> _What to work on_
The records that follow must be repeated exactly, minus the images.

++++ Dataset excerpts ++++

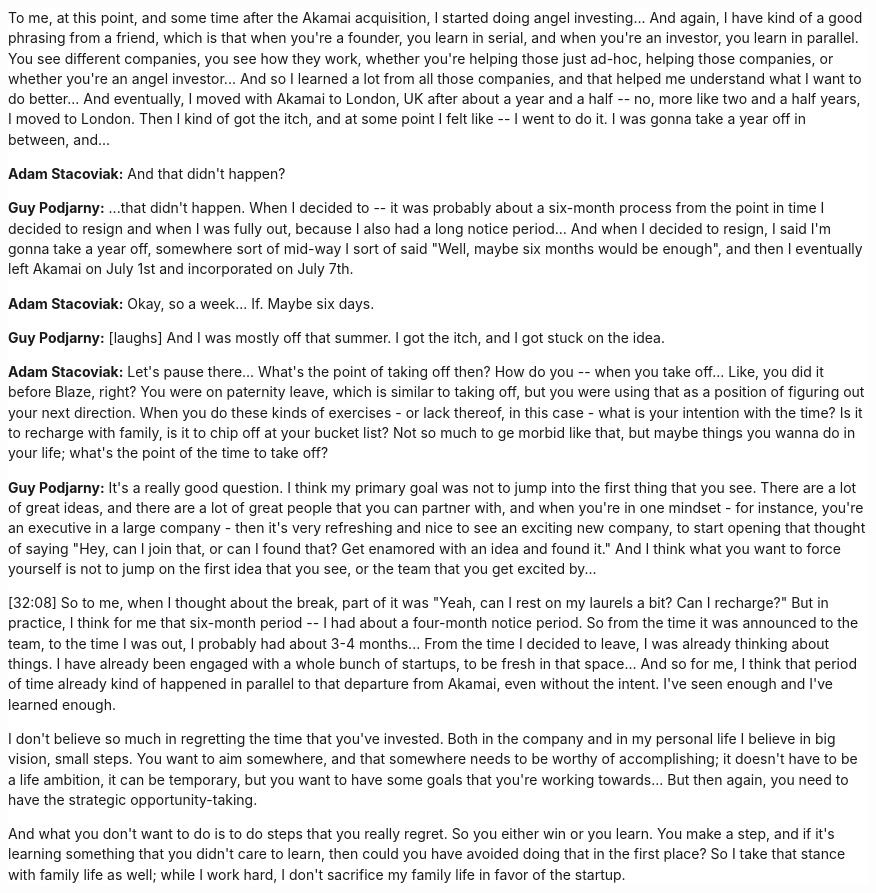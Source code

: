 To me, at this point, and some time after the Akamai acquisition, I started doing angel investing... And again, I have kind of a good phrasing from a friend, which is that when you're a founder, you learn in serial, and when you're an investor, you learn in parallel. You see different companies, you see how they work, whether you're helping those just ad-hoc, helping those companies, or whether you're an angel investor... And so I learned a lot from all those companies, and that helped me understand what I want to do better... And eventually, I moved with Akamai to London, UK after about a year and a half -- no, more like two and a half years, I moved to London. Then I kind of got the itch, and at some point I felt like -- I went to do it. I was gonna take a year off in between, and...

**Adam Stacoviak:** And that didn't happen?

**Guy Podjarny:** ...that didn't happen. When I decided to -- it was probably about a six-month process from the point in time I decided to resign and when I was fully out, because I also had a long notice period... And when I decided to resign, I said I'm gonna take a year off, somewhere sort of mid-way I sort of said "Well, maybe six months would be enough", and then I eventually left Akamai on July 1st and incorporated on July 7th.

**Adam Stacoviak:** Okay, so a week... If. Maybe six days.

**Guy Podjarny:** \[laughs\] And I was mostly off that summer. I got the itch, and I got stuck on the idea.

**Adam Stacoviak:** Let's pause there... What's the point of taking off then? How do you -- when you take off... Like, you did it before Blaze, right? You were on paternity leave, which is similar to taking off, but you were using that as a position of figuring out your next direction. When you do these kinds of exercises - or lack thereof, in this case - what is your intention with the time? Is it to recharge with family, is it to chip off at your bucket list? Not so much to ge morbid like that, but maybe things you wanna do in your life; what's the point of the time to take off?

**Guy Podjarny:** It's a really good question. I think my primary goal was not to jump into the first thing that you see. There are a lot of great ideas, and there are a lot of great people that you can partner with, and when you're in one mindset - for instance, you're an executive in a large company - then it's very refreshing and nice to see an exciting new company, to start opening that thought of saying "Hey, can I join that, or can I found that? Get enamored with an idea and found it." And I think what you want to force yourself is not to jump on the first idea that you see, or the team that you get excited by...

\[32:08\] So to me, when I thought about the break, part of it was "Yeah, can I rest on my laurels a bit? Can I recharge?" But in practice, I think for me that six-month period -- I had about a four-month notice period. So from the time it was announced to the team, to the time I was out, I probably had about 3-4 months... From the time I decided to leave, I was already thinking about things. I have already been engaged with a whole bunch of startups, to be fresh in that space... And so for me, I think that period of time already kind of happened in parallel to that departure from Akamai, even without the intent. I've seen enough and I've learned enough.

I don't believe so much in regretting the time that you've invested. Both in the company and in my personal life I believe in big vision, small steps. You want to aim somewhere, and that somewhere needs to be worthy of accomplishing; it doesn't have to be a life ambition, it can be temporary, but you want to have some goals that you're working towards... But then again, you need to have the strategic opportunity-taking.

And what you don't want to do is to do steps that you really regret. So you either win or you learn. You make a step, and if it's learning something that you didn't care to learn, then could you have avoided doing that in the first place? So I take that stance with family life as well; while I work hard, I don't sacrifice my family life in favor of the startup.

++++

> _Task result_
Source code

: To me, at this point, and some time after the Akamai acquisition, I started doing angel investing... And again, I have kind of a good phrasing from a friend, which is that when you're a founder, you learn in serial, and when you're an investor, you learn in parallel. You see different companies, you see how they work, whether you're helping those just ad-hoc, helping those companies, or whether you're an angel investor... And so I learned a lot from all those companies, and that helped me understand what I want to do better... And eventually, I moved with Akamai to London, UK after about a year and a half -- no, more like two and a half years, I moved to London. Then I kind of got the itch, and at some point I felt like -- I went to do it. I was gonna take a year off in between, and...

**Adam Stacoviak:** And that didn't happen?

**Guy Podjarny:** ...that didn't happen. When I decided to -- it was probably about a six-month process from the point in time I decided to resign and when I was fully out, because I also had a long notice period... And when I decided to resign, I said I'm gonna take a year off, somewhere sort of mid-way I sort of said "Well, maybe six months would be enough", and then I eventually left Akamai on July 1st and incorporated on July 7th.

**Adam Stacoviak:** Okay, so a week... If. Maybe six days.

**Guy Podjarny:** \[laughs\] And I was mostly off that summer. I got the itch, and I got stuck on the idea.

**Adam Stacoviak:** Let's pause there... What's the point of taking off then? How do you -- when you take off... Like, you did it before Blaze, right? You were on paternity leave, which is similar to taking off, but you were using that as a position of figuring out your next direction. When you do these kinds of exercises - or lack thereof, in this case - what is your intention with the time? Is it to recharge with family, is it to chip off at your bucket list? Not so much to ge morbid like that, but maybe things you wanna do in your life; what's the point of the time to take off?

**Guy Podjarny:** It's a really good question. I think my primary goal was not to jump into the first thing that you see. There are a lot of great ideas, and there are a lot of great people that you can partner with, and when you're in one mindset - for instance, you're an executive in a large company - then it's very refreshing and nice to see an exciting new company, to start opening that thought of saying "Hey, can I join that, or can I found that? Get enamored with an idea and found it." And I think what you want to force yourself is not to jump on the first idea that you see, or the team that you get excited by...

\[32:08\] So to me, when I thought about the break, part of it was "Yeah, can I rest on my laurels a bit? Can I recharge?" But in practice, I think for me that six-month period -- I had about a four-month notice period. So from the time it was announced to the team, to the time I was out, I probably had about 3-4 months... From the time I decided to leave, I was already thinking about things. I have already been engaged with a whole bunch of startups, to be fresh in that space... And so for me, I think that period of time already kind of happened in parallel to that departure from Akamai, even without the intent. I've seen enough and I've learned enough.

I don't believe so much in regretting the time that you've invested. Both in the company and in my personal life I believe in big vision, small steps. You want to aim somewhere, and that somewhere needs to be worthy of accomplishing; it doesn't have to be a life ambition, it can be temporary, but you want to have some goals that you're working towards... But then again, you need to have the strategic opportunity-taking.

And what you don't want to do is to do steps that you really regret. So you either win or you learn. You make a step, and if it's learning something that you didn't care to learn, then could you have avoided doing that in the first place? So I take that stance with family life as well; while I work hard, I don't sacrifice my family life in favor of the startup.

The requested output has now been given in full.